What this task involves:
Could you filter the records below and keep only the lines with the word "statistical"?

+ + +

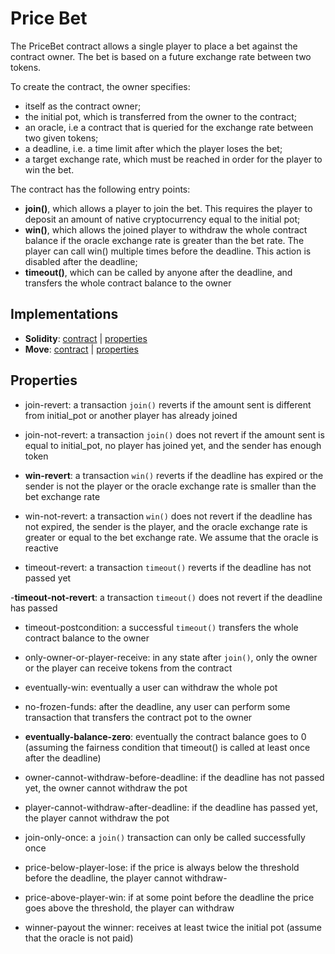 # Price Bet

The PriceBet contract allows a single player to place a bet against the contract owner. The bet is based on a future exchange rate between two tokens. 

To create the contract, the owner specifies:
- itself as the contract owner;
- the initial pot, which is transferred from the owner to the contract;
- an oracle, i.e a contract that is queried for the exchange rate between two given tokens;
- a deadline, i.e. a time limit after which the player loses the bet;
- a target exchange rate, which must be reached in order for the player to win the bet.

The contract has the following entry points:
- **join()**, which allows a player to join the bet. This requires the player to deposit an amount of native cryptocurrency equal to the initial pot;
- **win()**, which allows the joined player to withdraw the whole contract balance if the oracle exchange rate is greater than the bet rate. The player can call win() multiple times before the deadline. This action is disabled after the deadline;
- **timeout()**, which can be called by anyone after the deadline, and transfers the whole contract balance to the owner

## Implementations

- **Solidity**: [contract](certora/Pricebet.sol) | [properties](certora/)
- **Move**: [contract](move/sources/pricebet.move) | [properties](move/specs)

## Properties

- join-revert: 	a transaction `join()` reverts if the amount sent is different from initial_pot or another player has already joined

- join-not-revert:	a transaction `join()` does not revert if the amount sent is equal to initial_pot, no player has joined yet, and the sender has enough token

- <a name="win-revert">**win-revert**</a>:	a transaction `win()` reverts if the deadline has expired or the sender is not the player or the oracle exchange rate is smaller than the bet exchange rate

- win-not-revert:	a transaction `win()` does not revert if the deadline has not expired, the sender is the player, and the oracle exchange rate is greater or equal to the bet exchange rate. We assume that the oracle is reactive

- timeout-revert:	a transaction `timeout()` reverts if the deadline has not passed yet

-<a name="timeout-not-revert">**timeout-not-revert**</a>:	a transaction `timeout()` does not revert if the deadline has passed

- timeout-postcondition:	a successful `timeout()` transfers the whole contract balance to the owner

- only-owner-or-player-receive:	in any state after `join()`, only the owner or the player can receive tokens from the contract

- eventually-win:	eventually a user can withdraw the whole pot

- no-frozen-funds:	after the deadline, any user can perform some transaction that transfers the contract pot to the owner

- <a name="eventually-balance-zero">**eventually-balance-zero**</a>:	eventually the contract balance goes to 0 (assuming the fairness condition that timeout() is called at least once after the deadline)

- owner-cannot-withdraw-before-deadline:	if the deadline has not passed yet, the owner cannot withdraw the pot

- player-cannot-withdraw-after-deadline: if the deadline has passed yet, the player cannot withdraw the pot

- join-only-once: a `join()` transaction can only be called successfully once

- price-below-player-lose: if the price is always below the threshold before the deadline, the player cannot withdraw- 

- price-above-player-win:	if at some point before the deadline the price goes above the threshold, the player can withdraw

- winner-payout	the winner: receives at least twice the initial pot (assume that the oracle is not paid)
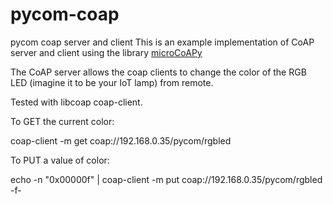 # pycom-coap
pycom coap server and client
This is an example implementation of CoAP server and client using the library [microCoAPy](https://github.com/insighio/microCoAPy)

The CoAP server allows the coap clients to change the color of the RGB LED (imagine it to be your IoT lamp) from remote.

Tested with libcoap coap-client.

To GET the current color:

coap-client -m get coap://192.168.0.35/pycom/rgbled

To PUT a value of color:

echo -n "0x00000f" | coap-client -m put coap://192.168.0.35/pycom/rgbled -f-
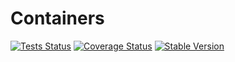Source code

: Containers
============

[![Tests Status](https://github.com/NetCommons3/Containers/actions/workflows/tests.yml/badge.svg?branch=master)](https://github.com/NetCommons3/Containers/actions/workflows/tests.yml)
[![Coverage Status](https://coveralls.io/repos/NetCommons3/Containers/badge.svg?branch=master)](https://coveralls.io/r/NetCommons3/Containers?branch=master)
[![Stable Version](https://img.shields.io/packagist/v/netcommons/containers.svg?label=stable)](https://packagist.org/packages/netcommons/containers)
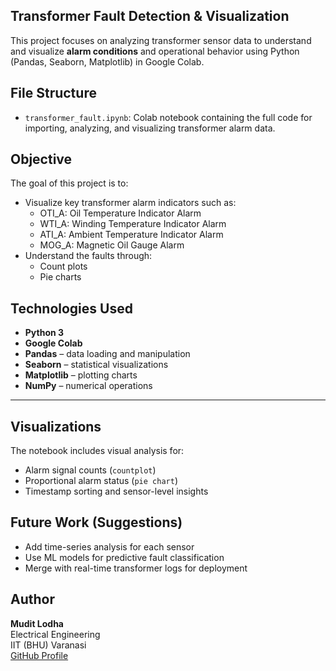 
## Transformer Fault Detection & Visualization

This project focuses on analyzing transformer sensor data to understand and visualize **alarm conditions** and operational behavior using Python (Pandas, Seaborn, Matplotlib) in Google Colab.



## File Structure

- `transformer_fault.ipynb`: Colab notebook containing the full code for importing, analyzing, and visualizing transformer alarm data.

## Objective

The goal of this project is to:
- Visualize key transformer alarm indicators such as:
  - OTI_A: Oil Temperature Indicator Alarm
  - WTI_A: Winding Temperature Indicator Alarm
  - ATI_A: Ambient Temperature Indicator Alarm
  - MOG_A: Magnetic Oil Gauge Alarm
- Understand the faults through:
  - Count plots
  - Pie charts

## Technologies Used

- **Python 3**
- **Google Colab**
- **Pandas** – data loading and manipulation
- **Seaborn** – statistical visualizations
- **Matplotlib** – plotting charts
- **NumPy** – numerical operations

---

##  Visualizations

The notebook includes visual analysis for:
- Alarm signal counts (`countplot`)
- Proportional alarm status (`pie chart`)
- Timestamp sorting and sensor-level insights



##  Future Work (Suggestions)

- Add time-series analysis for each sensor
- Use ML models for predictive fault classification
- Merge with real-time transformer logs for deployment

## Author

**Mudit Lodha**  
Electrical Engineering  
IIT (BHU) Varanasi  
[GitHub Profile](https://github.com/MuditLodha)

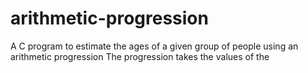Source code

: # arithmetic-progression
A C program to  estimate the ages of a given group of people using an arithmetic progression
The progression takes the values of the

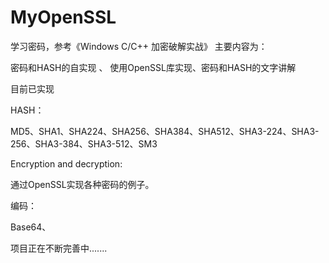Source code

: # MyOpenSSL
学习密码，参考《Windows C/C++ 加密破解实战》
主要内容为：


密码和HASH的自实现 、 使用OpenSSL库实现、密码和HASH的文字讲解

目前已实现

HASH：


MD5、SHA1、SHA224、SHA256、SHA384、SHA512、SHA3-224、SHA3-256、SHA3-384、SHA3-512、SM3


Encryption and decryption:


通过OpenSSL实现各种密码的例子。


编码：

Base64、



项目正在不断完善中.......
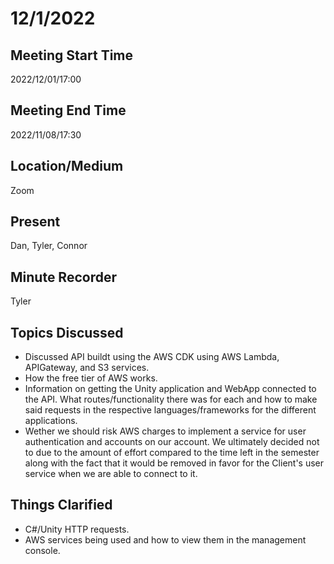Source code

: # 12/1/2022

## Meeting Start Time

2022/12/01/17:00

## Meeting End Time

2022/11/08/17:30

## Location/Medium

Zoom

## Present

Dan, Tyler, Connor

## Minute Recorder

Tyler

## Topics Discussed

* Discussed API buildt using the AWS CDK using AWS Lambda, APIGateway, and S3 services.
* How the free tier of AWS works.
* Information on getting the Unity application and WebApp connected to the API. What routes/functionality there was for each and how to make said requests in the respective languages/frameworks for the different applications.
* Wether we should risk AWS charges to implement a service for user authentication and accounts on our account. We ultimately decided not to due to the amount of effort compared to the time left in the semester along with the fact that it would be removed in favor for the Client's user service when we are able to connect to it.


## Things Clarified

* C#/Unity HTTP requests.
* AWS services being used and how to view them in the management console.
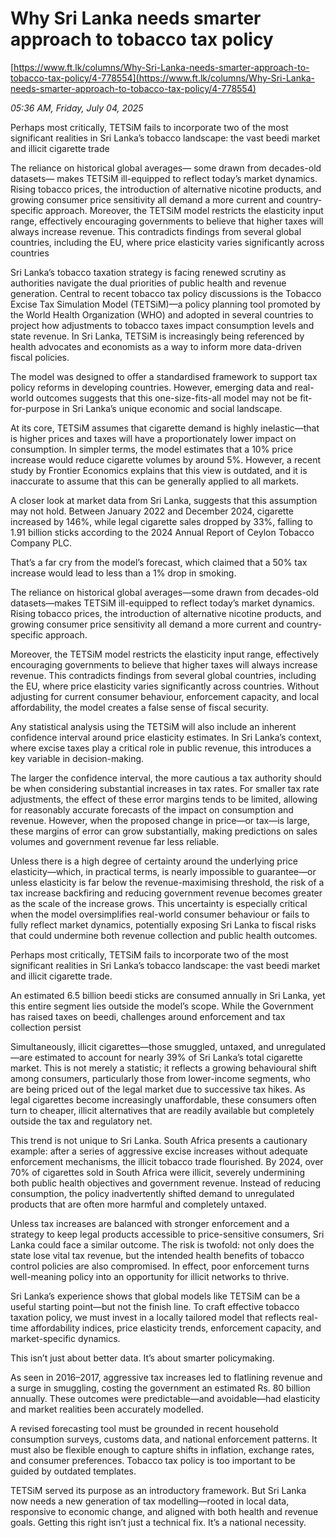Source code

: # Why Sri Lanka needs smarter approach to tobacco tax policy

[https://www.ft.lk/columns/Why-Sri-Lanka-needs-smarter-approach-to-tobacco-tax-policy/4-778554](https://www.ft.lk/columns/Why-Sri-Lanka-needs-smarter-approach-to-tobacco-tax-policy/4-778554)

*05:36 AM, Friday, July 04, 2025*

Perhaps most critically, TETSiM fails to incorporate two of the most significant realities in Sri Lanka’s tobacco landscape: the vast beedi market and illicit cigarette trade

The reliance on historical global averages— some drawn from decades-old datasets— makes TETSiM ill-equipped to reflect today’s market dynamics. Rising tobacco prices, the introduction of alternative nicotine products, and growing consumer price sensitivity all demand a more current and country-specific approach. Moreover, the TETSiM model restricts the elasticity input range, effectively encouraging governments to believe that higher taxes will always increase revenue. This contradicts findings from several global countries, including the EU, where price elasticity varies significantly across countries

Sri Lanka’s tobacco taxation strategy is facing renewed scrutiny as authorities navigate the dual priorities of public health and revenue generation. Central to recent tobacco tax policy discussions is the Tobacco Excise Tax Simulation Model (TETSiM)—a policy planning tool promoted by the World Health Organization (WHO) and adopted in several countries to project how adjustments to tobacco taxes impact consumption levels and state revenue. In Sri Lanka, TETSiM is increasingly being referenced by health advocates and economists as a way to inform more data-driven fiscal policies.

The model was designed to offer a standardised framework to support tax policy reforms in developing countries. However, emerging data and real-world outcomes suggests that this one-size-fits-all model may not be fit-for-purpose in Sri Lanka’s unique economic and social landscape.

At its core, TETSiM assumes that cigarette demand is highly inelastic—that is higher prices and taxes will have a proportionately lower impact on consumption. In simpler terms, the model estimates that a 10% price increase would reduce cigarette volumes by around 5%. However, a recent study by Frontier Economics explains that this view is outdated, and it is inaccurate to assume that this can be generally applied to all markets.

A closer look at market data from Sri Lanka, suggests that this assumption may not hold. Between January 2022 and December 2024, cigarette increased by 146%, while legal cigarette sales dropped by 33%, falling to 1.91 billion sticks according to the 2024 Annual Report of Ceylon Tobacco Company PLC.

That’s a far cry from the model’s forecast, which claimed that a 50% tax increase would lead to less than a 1% drop in smoking.

The reliance on historical global averages—some drawn from decades-old datasets—makes TETSiM ill-equipped to reflect today’s market dynamics. Rising tobacco prices, the introduction of alternative nicotine products, and growing consumer price sensitivity all demand a more current and country-specific approach.

Moreover, the TETSiM model restricts the elasticity input range, effectively encouraging governments to believe that higher taxes will always increase revenue. This contradicts findings from several global countries, including the EU, where price elasticity varies significantly across countries. Without adjusting for current consumer behaviour, enforcement capacity, and local affordability, the model creates a false sense of fiscal security.

Any statistical analysis using the TETSiM will also include an inherent confidence interval around price elasticity estimates. In Sri Lanka’s context, where excise taxes play a critical role in public revenue, this introduces a key variable in decision-making.

The larger the confidence interval, the more cautious a tax authority should be when considering substantial increases in tax rates. For smaller tax rate adjustments, the effect of these error margins tends to be limited, allowing for reasonably accurate forecasts of the impact on consumption and revenue. However, when the proposed change in price—or tax—is large, these margins of error can grow substantially, making predictions on sales volumes and government revenue far less reliable.

Unless there is a high degree of certainty around the underlying price elasticity—which, in practical terms, is nearly impossible to guarantee—or unless elasticity is far below the revenue-maximising threshold, the risk of a tax increase backfiring and reducing government revenue becomes greater as the scale of the increase grows. This uncertainty is especially critical when the model oversimplifies real-world consumer behaviour or fails to fully reflect market dynamics, potentially exposing Sri Lanka to fiscal risks that could undermine both revenue collection and public health outcomes.

Perhaps most critically, TETSiM fails to incorporate two of the most significant realities in Sri Lanka’s tobacco landscape: the vast beedi market and illicit cigarette trade.

An estimated 6.5 billion beedi sticks are consumed annually in Sri Lanka, yet this entire segment lies outside the model’s scope. While the Government has raised taxes on beedi, challenges around enforcement and tax collection persist

Simultaneously, illicit cigarettes—those smuggled, untaxed, and unregulated—are estimated to account for nearly 39% of Sri Lanka’s total cigarette market. This is not merely a statistic; it reflects a growing behavioural shift among consumers, particularly those from lower-income segments, who are being priced out of the legal market due to successive tax hikes. As legal cigarettes become increasingly unaffordable, these consumers often turn to cheaper, illicit alternatives that are readily available but completely outside the tax and regulatory net.

This trend is not unique to Sri Lanka. South Africa presents a cautionary example: after a series of aggressive excise increases without adequate enforcement mechanisms, the illicit tobacco trade flourished. By 2024, over 70% of cigarettes sold in South Africa were illicit, severely undermining both public health objectives and government revenue. Instead of reducing consumption, the policy inadvertently shifted demand to unregulated products that are often more harmful and completely untaxed.

Unless tax increases are balanced with stronger enforcement and a strategy to keep legal products accessible to price-sensitive consumers, Sri Lanka could face a similar outcome. The risk is twofold: not only does the state lose vital tax revenue, but the intended health benefits of tobacco control policies are also compromised. In effect, poor enforcement turns well-meaning policy into an opportunity for illicit networks to thrive.

Sri Lanka’s experience shows that global models like TETSiM can be a useful starting point—but not the finish line. To craft effective tobacco taxation policy, we must invest in a locally tailored model that reflects real-time affordability indices, price elasticity trends, enforcement capacity, and market-specific dynamics.

This isn’t just about better data. It’s about smarter policymaking.

As seen in 2016–2017, aggressive tax increases led to flatlining revenue and a surge in smuggling, costing the government an estimated Rs. 80 billion annually. These outcomes were predictable—and avoidable—had elasticity and market realities been accurately modelled.

A revised forecasting tool must be grounded in recent household consumption surveys, customs data, and national enforcement patterns. It must also be flexible enough to capture shifts in inflation, exchange rates, and consumer preferences. Tobacco tax policy is too important to be guided by outdated templates.

TETSiM served its purpose as an introductory framework. But Sri Lanka now needs a new generation of tax modelling—rooted in local data, responsive to economic change, and aligned with both health and revenue goals. Getting this right isn’t just a technical fix. It’s a national necessity.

+ + +

Answer section:
- **Seaborn** – statistical visualizations
Any statistical analysis using the TETSiM will also include an inherent confidence interval around price elasticity estimates. In Sri Lanka’s context, where excise taxes play a critical role in public revenue, this introduces a key variable in decision-making.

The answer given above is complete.